まずは、右の図1をご覧頂きたい。これは何に見えるだろうか?

虫眼鏡? 金属探知機? いやひょっとすると近未来のひみつ道具か・・・

実はこれ扇風機なのだそうだ。正確には扇状の羽が無い為、送風機と言うべきだろうか。そしてこれは、イギリスのdyson社の新製品である。

dyson社は掃除機の会社というイメージがあるが、実は掃除機以外にドラム式洗濯機やハンドドライヤーなどの製品も過去に手掛けていた様である。

dyson社は、サイクロン式掃除機を初めて開発した会社であり、風を操るスペシャリスト集団とも言え、今回の様な扇風機の開発に至ったと推測される。

扇風機というと扇状の羽が回転して風を起こすというものだが、その歴史は古く、はじめての扇風機発売は1893年とのこと。(アメリカのウェスティングハウス社製 参照:社団法人 日本電器工業会『扇風機の歴史』 )
約115年の歴史を持つ扇風機だが、その形状は現在でもほとんど変わっていないと言える。今回、dyson社がこの様な新しい形状のものを製品化したのは、大革命と言えるのではないかと考える。

今回、この製品に関する特許を紹介すると共にdyson社の外国特許出願状況の分析を実施することにする。

まず始めに今回の製品の対象特許をesp@cenetで調べ、以下の特許ファミリーを見つけた。
GB2452593 (A) — 2009-03-11
GB2452490 (A) — 2009-03-11
WO2009030881 (A1) — 2009-03-12
WO2009030879 (A1) — 2009-03-12
US2009060711 (A1) — 2009-03-05
US2009060710 (A1) — 2009-03-05
JP2009062987 (A) — 2009-03-26
JP2009062986 (A) — 2009-03-26
CN101424279 (A) — 2009-05-06
CN101424278 (A) — 2009-05-06

技術的な特徴については、対象の特許及びdyson社のホームページを参照して頂きたいが、簡単な原理としては、土台となっている部分から空気を吸い込み、上側の輪になっている部分に空気を送り込むわけだが、この空気の出口に特徴がある。空気が出口に出るの間、内部で絞りがあり、これにより空気に圧力が生じ、空気流が生じる。
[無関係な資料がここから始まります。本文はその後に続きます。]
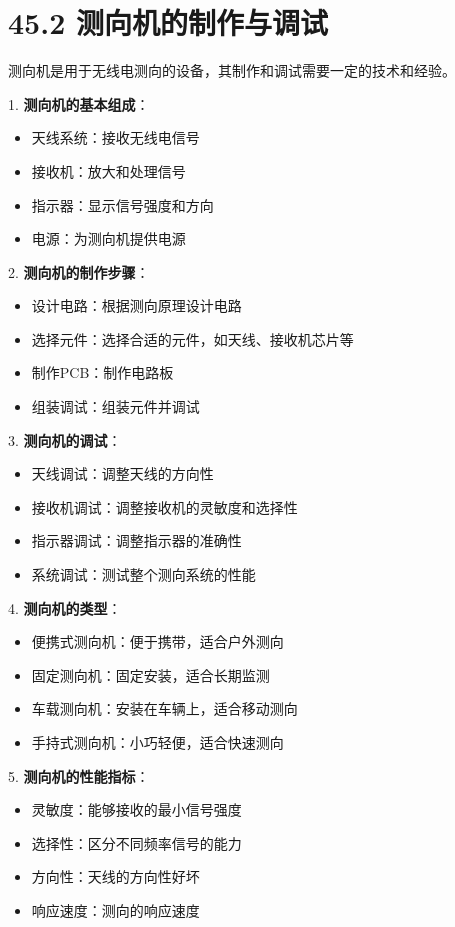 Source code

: \documentclass[12pt,UTF8]{ctexbook}
\begin{document}
\section*{45.2 测向机的制作与调试}

测向机是用于无线电测向的设备，其制作和调试需要一定的技术和经验。

1. \textbf{测向机的基本组成}：
   \begin{itemize}[leftmargin=3.5em]
   \item 天线系统：接收无线电信号
   \item 接收机：放大和处理信号
   \item 指示器：显示信号强度和方向
   \item 电源：为测向机提供电源
   \end{itemize}

2. \textbf{测向机的制作步骤}：
   \begin{itemize}[leftmargin=3.5em]
   \item 设计电路：根据测向原理设计电路
   \item 选择元件：选择合适的元件，如天线、接收机芯片等
   \item 制作PCB：制作电路板
   \item 组装调试：组装元件并调试
   \end{itemize}

3. \textbf{测向机的调试}：
   \begin{itemize}[leftmargin=3.5em]
   \item 天线调试：调整天线的方向性
   \item 接收机调试：调整接收机的灵敏度和选择性
   \item 指示器调试：调整指示器的准确性
   \item 系统调试：测试整个测向系统的性能
   \end{itemize}

4. \textbf{测向机的类型}：
   \begin{itemize}[leftmargin=3.5em]
   \item 便携式测向机：便于携带，适合户外测向
   \item 固定测向机：固定安装，适合长期监测
   \item 车载测向机：安装在车辆上，适合移动测向
   \item 手持式测向机：小巧轻便，适合快速测向
   \end{itemize}

5. \textbf{测向机的性能指标}：
   \begin{itemize}[leftmargin=3.5em]
   \item 灵敏度：能够接收的最小信号强度
   \item 选择性：区分不同频率信号的能力
   \item 方向性：天线的方向性好坏
   \item 响应速度：测向的响应速度
   \end{itemize}
\end{document}
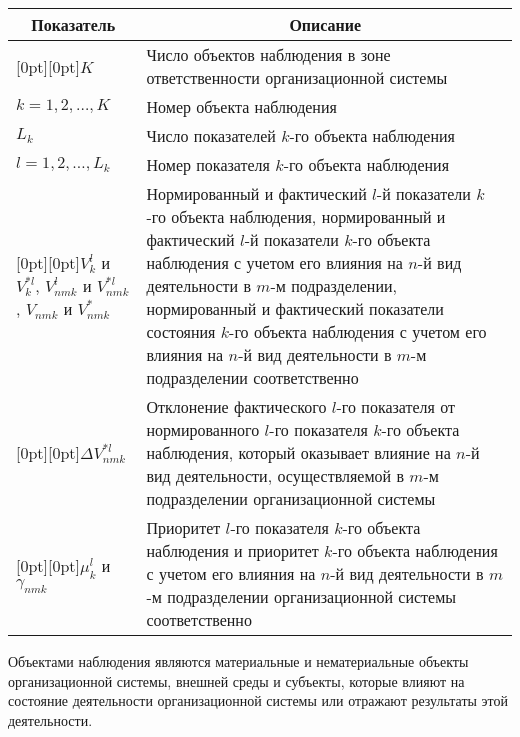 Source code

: \begin{multicols}{2}
          \begin{table*}\small
     \begin{center}
     \vspace*{2ex}

     \begin{tabular}{|l|p{100mm}|}
     \hline
\multicolumn{1}{|c|}{Показатель}&\multicolumn{1}{c|}{Описание}\\
\hline
\multicolumn{1}{|l|}{\raisebox{-6pt}[0pt][0pt]{$K$}} &Число объектов наблюдения в зоне ответственности организационной системы\\
\hline
$k = 1, 2, \ldots , K$&Номер объекта наблюдения\\
\hline
$L_k$ &Число показателей $k$-го объекта наблюдения\\
\hline
$l = 1, 2, \ldots , L_k$&Номер показателя $k$-го объекта наблюдения\\
\hline
\multicolumn{1}{|l|}{\raisebox{-24pt}[0pt][0pt]{$V_k^l$ и
$V^{*l}_k$, $V^l_{nmk}$ и $V^{*l}_{nmk}$, $V_{nmk}$ и $V^*_{nmk}$}}&
Нормированный и
фактический $l$-й показатели $k$-го объекта наблюдения, нормированный и фактический
$l$-й показатели $k$-го объекта наблюдения с учетом его влияния на $n$-й вид деятельности в $m$-м
подразделении, нормированный и фактический показатели состояния \mbox{$k$-го} объекта наблюдения с
учетом его влияния на $n$-й вид де\-ятельности в $m$-м подразделении соответственно\\
\hline
\multicolumn{1}{|l|}{\raisebox{-16pt}[0pt][0pt]{$\Delta V^{*l}_{nmk}$}}&Отклонение фактического $l$-го показателя от нормированного $l$-го показателя
$k$-го объекта наблюдения, который оказывает влияние на $n$-й вид деятельности, осуществляемой в
$m$-м подразделении организационной системы\\
\hline
\multicolumn{1}{|l|}{\raisebox{-11pt}[0pt][0pt]{$\mu^l_k$ и $\gamma_{nmk}$}} &Приоритет $l$-го показателя $k$-го объекта наблюдения и
приоритет $k$-го объекта наблюдения с учетом его влияния на $n$-й вид деятельности в $m$-м
подразделении организационной сис\-те\-мы соответственно\\
\hline
\end{tabular}
\end{center}
\end{table*}

     Объектами наблюдения являются материальные и нематериальные объекты
организационной сис\-те\-мы, внешней среды и субъекты, которые влияют на
состояние деятельности организационной сис\-те\-мы или отражают результаты этой
деятельности.


\end{multicols}
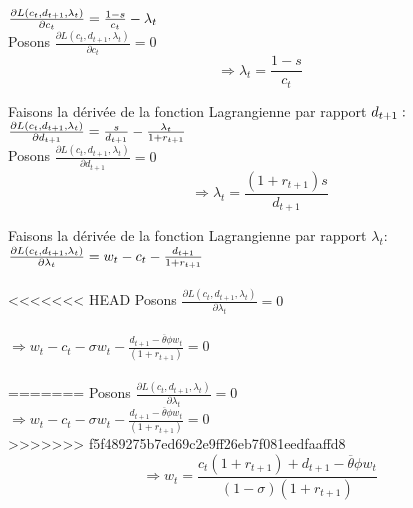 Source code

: \documentclass[11pt,twoside,a4paper]{article}
\begin{document}
$\\
\frac{\partial L(c_t,d_{t+1},\lambda_t)}{\partial c_t} = \frac{1-s}{c_t} - \lambda_t 
$ \\
Posons  $ \frac{\partial L(c_t,d_{t+1},\lambda_t)}{\partial c_t} = 0  $ \\



\begin{equation}\label{eq:test4}
  \Rightarrow \lambda_t=\frac{1-s}{c_t}
\end{equation} 


Faisons la dérivée de la fonction Lagrangienne par rapport $d_{t+1} : \\ $
$\\
\frac{\partial L(c_t,d_{t+1},\lambda_t)}{\partial d_{t+1}} = \frac{s}{ d_{t+1}} - \frac{\lambda_t}{1+r_{t+1}} 
$\\

Posons  $ \frac{\partial L(c_t,d_{t+1},\lambda_t)}{\partial d_{t+1}} = 0 $ \\



  \begin{equation}\label{eq:test5}
  \Rightarrow \lambda_t=\frac{(1+r_{t+1})s}{ d_{t+1}}
\end{equation}  

Faisons la dérivée de la fonction Lagrangienne par rapport $\lambda_t :  $ \\
$\\
\frac{\partial L(c_t,d_{t+1},\lambda_t)}{\partial \lambda_t} = w_t-c_t - \frac{d_{t+1}}{1+r_{t+1}} 
$ \\ \\
<<<<<<< HEAD
Posons  $ \frac{\partial L(c_t,d_{t+1},\lambda_t)}{\partial \lambda_t} = 0 $ \\ \\
$\Rightarrow w_t-c_t - \sigma w_t-\frac{d_{t+1}-\overline{\theta}\phi w_t}{(1+r_{t+1})}=0$\\ \\
=======
Posons  $ \frac{\partial L(c_t,d_{t+1},\lambda_t)}{\partial \lambda_t} = 0 $ \\

$\Rightarrow w_t-c_t - \sigma w_t-\frac{d_{t+1}-\overline{\theta}\phi w_t}{(1+r_{t+1})}=0$\\

>>>>>>> f5f489275b7ed69c2e9ff26eb7f081eedfaaffd8
 \begin{equation}\label{eq:test6}
  \Rightarrow w_t = \frac{c_t(1+r_{t+1}) + d_{t+1}-\overline{\theta}\phi w_t}{(1-\sigma)(1+r_{t+1})}
\end{equation}
    
\end{document}
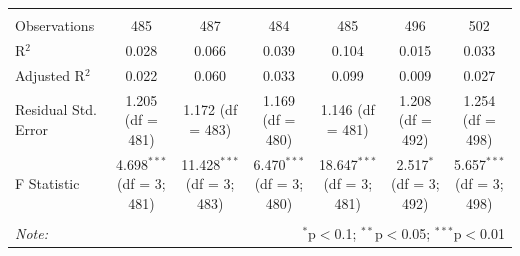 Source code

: \documentclass{article}
\begin{document}
\begin{landscape}
\begin{table}[!htbp]
\begin{tabular}{@{\extracolsep{5pt}}lcccccc}
\hline \\[-1.8ex] 
Observations & 485 & 487 & 484 & 485 & 496 & 502 \\ 
R$^{2}$ & 0.028 & 0.066 & 0.039 & 0.104 & 0.015 & 0.033 \\ 
Adjusted R$^{2}$ & 0.022 & 0.060 & 0.033 & 0.099 & 0.009 & 0.027 \\ 
Residual Std. Error & 1.205 (df = 481) & 1.172 (df = 483) & 1.169 (df = 480) & 1.146 (df = 481) & 1.208 (df = 492) & 1.254 (df = 498) \\ 
F Statistic & 4.698$^{***}$ (df = 3; 481) & 11.428$^{***}$ (df = 3; 483) & 6.470$^{***}$ (df = 3; 480) & 18.647$^{***}$ (df = 3; 481) & 2.517$^{*}$ (df = 3; 492) & 5.657$^{***}$ (df = 3; 498) \\ 
\hline 
\hline \\[-1.8ex] 
\textit{Note:}  & \multicolumn{6}{r}{$^{*}$p$<$0.1; $^{**}$p$<$0.05; $^{***}$p$<$0.01} \\ 
\end{tabular} 
\end{table} 
\end{landscape}

\newpage

\end{document}
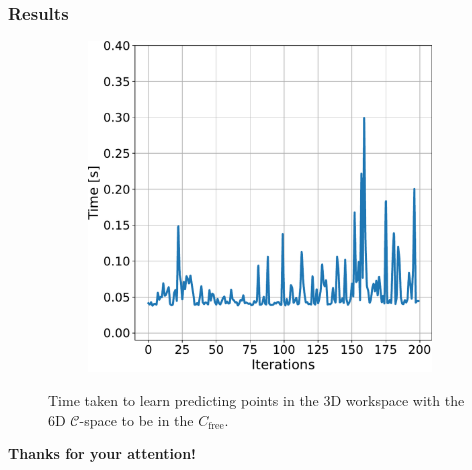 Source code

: \documentclass{beamer}
\begin{document}
\begin{frame}
	\frametitle{Results}	
	\begin{figure}[!ht]
		\centering   
		\begin{subfigure}[t]{0.49\textwidth}
		  \includegraphics[width=\textwidth]{figChap5/graph_6D_learning.pdf}   
		
		\end{subfigure} 
		\caption{Time taken to learn predicting points  
		in the 3D workspace with the 6D $\mathcal{C}$-space 
		to be in the \(C_{\text{free}}\).} 
	  \end{figure}
\end{frame}	

\begin{frame} 
	\vfill
    \centering
    \fontsize{24}{0}\selectfont
    \textbf{Thanks for your attention!}\\[1em] 
    \vfill
\end{frame}	




\end{document}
さらに、開口部はコアンダ面を有しており、コアンダ効果(wikipedia)によって空気が増量され、強い風となって吐き出されるという原理である。

それほど難しい技術を使用しているわけではなく、構造としてはシンプルな気がする。既にいくつかのサイトで紹介されていたが、実はこの原理、何と既に東芝が1980年(昭和50年)に出願済みであった(図3.特開昭56-167897)。残念ながら当該出願は審査請求がされないまま権利化には至らず、また製品化されることもなかった様である。dyson社に無い構造として、dyson社の製品は円形だが、東芝の公開公報には四角でも可能ということで四角のタイプの図面が記されていた(下図参照)。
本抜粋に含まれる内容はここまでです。